Supercharged LPs: Aark Digital’s Delta Neutral LP
Aark Digital has introduced the first delta-neutral LPs in a peer-to-pool derivatives DEX, designed to greatly enhance capital efficiency, collateral options, and liquidity pool size while providing users with an experience comparable to centralized exchanges. This innovative approach to liquidity provisioning provides increased flexibility and control, allowing LPs to earn delta-neutral APR while maintaining their token balance.
In traditional perp DEXs, if a user deposits liquidity of 10 ETH at $100, and the price of ETH rises 10x, they would only be returned 1 ETH at $1000. This is because when users deposit assets as LP, the asset is added to a basket of assets and converted into the protocol’s LP token.
In essence, the user’s LP is no longer ETH or BTC, but GLP, gDAI, or LLP. These LP assets serve as counterparties to traders on their respective platforms.

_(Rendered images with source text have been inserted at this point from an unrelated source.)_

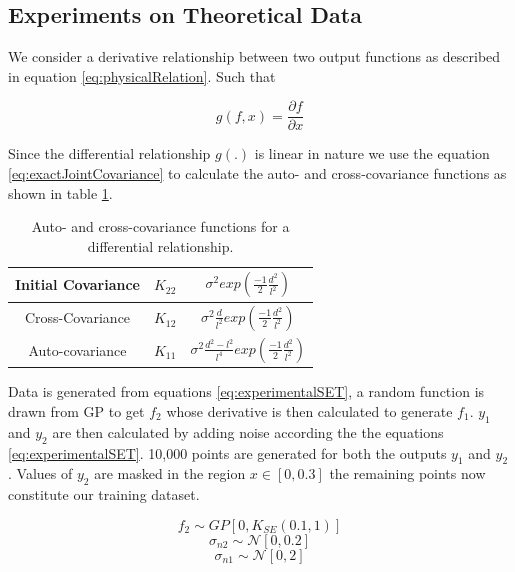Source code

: \subsection{Experiments on Theoretical Data}\label{sub:experimentsSyntheticData}
We consider a derivative relationship between two output functions as described in equation \ref{eq:physicalRelation}. Such that 

\begin{equation*}\label{eq:derivativeEquation}
   g(f, x) = \frac{\partial f}{\partial x} 
\end{equation*}

Since the differential relationship \(g(.)\) is linear in nature we use the equation \ref{eq:exactJointCovariance} to calculate the auto- and cross-covariance functions as shown in table \ref{tab:differentialCovariances}.

\begin{table}[h]
\renewcommand{\arraystretch}{1.5}
\caption{Auto- and cross-covariance functions for a differential relationship.}\label{tab:differentialCovariances} \centering
\begin{tabular}{|c|c|c|}
  \hline
  Initial Covariance & \(K_{22}\) & \(\sigma ^{2}exp(\frac{-1}{2}\frac{d^{2}}{l^{2}})\) \\
  \hline
  Cross-Covariance & \(K_{12}\) &  \(\sigma ^{2}\frac{d}{l^{2}}exp(\frac{-1}{2}\frac{d^{2}}{l^{2}})\) \\
  \hline
  Auto-covariance & \(K_{11}\) & \(\sigma ^{2}\frac{d^{2}-l^{2}}{l^{4}}exp(\frac{-1}{2}\frac{d^{2}}{l^{2}})\) \\
  \hline
\end{tabular}
\end{table}

Data is generated from equations \ref{eq:experimentalSET}, a random function is drawn from GP to get \(f_{2}\) whose derivative is then calculated to generate \(f_{1}\). \(y_{1}\) and \(y_{2}\) are then calculated by adding noise according the the equations \ref{eq:experimentalSET}. 10,000 points are generated for both the outputs \(y_{1}\) and \(y_{2}\). Values of \(y_{2}\) are masked in the region \(x \in [0, 0.3]\) the remaining points now constitute our training dataset. 

\begin{equation*}
f_{2} \sim  GP[0, K_{SE}(0.1, 1)]
\end{equation*}
\begin{equation*}
\sigma_{n2} \sim \mathcal{N}[0, 0.2]
\end{equation*}
\begin{equation}\label{eq:experimentalSET}
\sigma_{n1} \sim \mathcal{N}[0, 2]
\end{equation}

As a result, when the user withdraws their LP, they will be returned the USD value of their LP token instead of their token balance.
For the first time in a derivatives DEX, Aark Digital introduces single asset LP and funding fees. This provides users with delta-neutral APR and liquidity comparable to CEX trading. To ensure this is possible, an architecture is needed that guarantees minimal PnL exposure for LPs.

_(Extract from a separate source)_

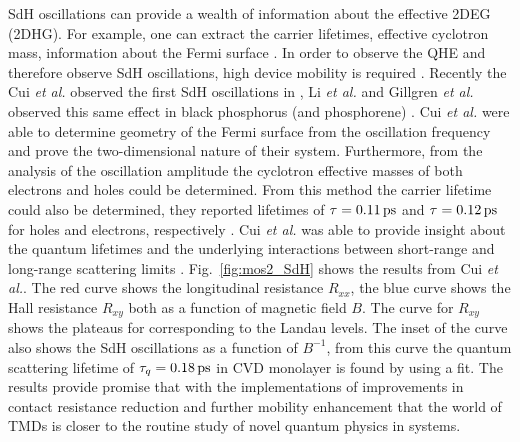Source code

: \acs{SdH} oscillations can provide a wealth of information about the effective \acs{2DEG} (\acs{2DHG}). For example, one can extract the carrier lifetimes, effective cyclotron mass, information about the Fermi surface \cite{Li_NatureNano2015}. In order to observe the \acs{QHE} and therefore observe \acs{SdH} oscillations, high device mobility is required \cite{Das_Wiley1996,Tsukazak_Science2007}. Recently the Cui \emph{et al.} observed the first \acs{SdH} oscillations in , Li \emph{et al.} and Gillgren \emph{et al.} observed this same effect in black phosphorus (and phosphorene) \cite{Cui_NatureNano2015,Li_NatureNano2015,Gillgren_2DMat2015}. Cui \emph{et al.} were able to determine geometry of the Fermi surface from the oscillation frequency and prove the two-dimensional nature of their system. Furthermore, from the analysis of the oscillation amplitude the cyclotron effective masses of both electrons and holes could be determined. From this method the carrier lifetime could also be determined, they reported lifetimes of $\tau = 0.11\,\mathrm{ps}$ and $\tau = 0.12\,\mathrm{ps}$ for holes and electrons, respectively \cite{Li_NatureNano2015,Shoenberg_Magnet1984}. Cui \emph{et al.} was able to provide insight about the quantum lifetimes and the underlying interactions between short-range and long-range scattering limits \cite{Cui_NatureNano2015}. Fig.~\ref{fig:mos2_SdH} shows the results from Cui \emph{et al.}. The red curve shows the longitudinal resistance $R_{xx}$, the blue curve shows the Hall resistance $R_{xy}$ both as a function of magnetic field $B$. The curve for $R_{xy}$ shows the plateaus for corresponding to the Landau levels. The inset of the curve also shows the \acs{SdH} oscillations as a function of $B^{-1}$, from this curve the quantum scattering lifetime of $\tau_q=0.18\,\mathrm{ps}$ in \acs{CVD} monolayer  is found by using a fit. The results provide promise that with the implementations of improvements in contact resistance reduction and further mobility enhancement that the world of \acp{TMD} is closer to the routine study of novel quantum physics in \td systems.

Cash Settled Perpetual Swap
In Aark Digital, all perpetual swaps are settled in cash (USDC). Therefore, LPs only earn or lose USDC based on the trading activities of traders. This is reflected in the LP’s USDC balance, meaning that the LP’s collateral remains intact while only the USDC balance fluctuates in response to traders’ profit and loss (PnL).

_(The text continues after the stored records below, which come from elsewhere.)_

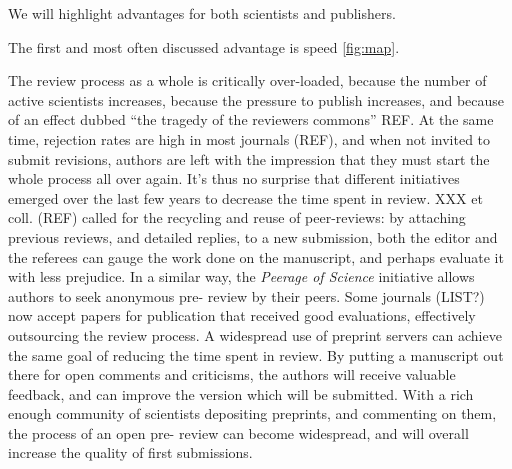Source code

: \documentclass[letterpaper,twocolumn,superscriptaddress,showkeys]{revtex4}
\begin{document}
We will highlight advantages for both scientists and publishers.

The first and most often discussed advantage is speed \ref{fig:map}.



The review process as a whole is critically over-loaded, because the
number of active scientists increases, because the pressure to publish
increases, and because of an effect dubbed ``the tragedy of the
reviewers commons'' REF.  At the same time, rejection rates are high
in most journals (REF), and when not invited to submit revisions,
authors are left with the impression that they must start the whole
process all over again. It's thus no surprise that different
initiatives emerged over the last few years to decrease the time spent
in review. XXX et coll. (REF) called for the recycling and reuse of
peer-reviews: by attaching previous reviews, and detailed replies, to
a new submission, both the editor and the referees can gauge the work
done on the manuscript, and perhaps evaluate it with less
prejudice. In a similar way, the \emph{Peerage of Science} initiative
allows authors to seek anonymous pre- review by their peers. Some
journals (LIST?) now accept papers for publication that received good
evaluations, effectively outsourcing the review process. A widespread
use of preprint servers can achieve the same goal of reducing the time
spent in review. By putting a manuscript out there for open comments
and criticisms, the authors will receive valuable feedback, and can
improve the version which will be submitted. With a rich enough
community of scientists depositing preprints, and commenting on them,
the process of an open pre- review can become widespread, and will
overall increase the quality of first submissions.
\end{document}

The LP’s USDC balance is solely altered by the following factors:
1. Receiving trading fees and funding fees from traders.
2. Traders’ PnL (increasing if traders lose and decreasing if traders earn).
Aark Digital introduces funding fees as opposed to borrowing fees used by traditional derivatives DEXs. This reduces directional exposure and enhances LP stability, by incentivizing funding-fee-seeking arbitragers to balance open interest (OI) at 50:50. Similar to the CEX model, whenever an asset trades at a premium or discount (mark price) to the index price (aggregate of spot price across exchanges), funding fees force longs to pay shorts or vice versa to balance out OI.
With Aark Digital’s funding fee model, directional exposure of LPs are neutral, as funding fees are updated continuously to balance out OI. Since longs and shorts are direct counterparties to each other, the liquidity pool will only absorb the PnL of OI imbalances. An example would be 2% if PnL of long-short OI is 51:49. In addition, stability is further enhanced by introducing ‘continuous’ funding fees paid out in block intervals instead of the typical 1 or 8 hour interval of alternative DEXs.
In the borrowing fee model of alternative DEXs, the long-short ratio can be skewed up to 90:10, exposing LPs to a potential drain if the market is overwhelmingly long. This model has the benefit of paying out increased borrowing fees to liquidity providers, under the assumption that most traders are not profitable. However, it also has the risk of draining LPs entirely if traders are profitable.
Aark Digital’s delta-neutral LP model provides an innovative approach to liquidity provisioning, enhancing market neutrality and capital efficiency, and giving users much wider collateral options than alternative peer-to-pool models. With the ability to collateralize positions with whitelisted assets and balance OI through funding fees, LPs can earn delta-neutral APRs and maintain their token collateral according to their original deposit. As Aark Digital continues to revolutionize perpetuals trading for professionals, its delta-neutral LP model is sure to play a key role in the platform’s success.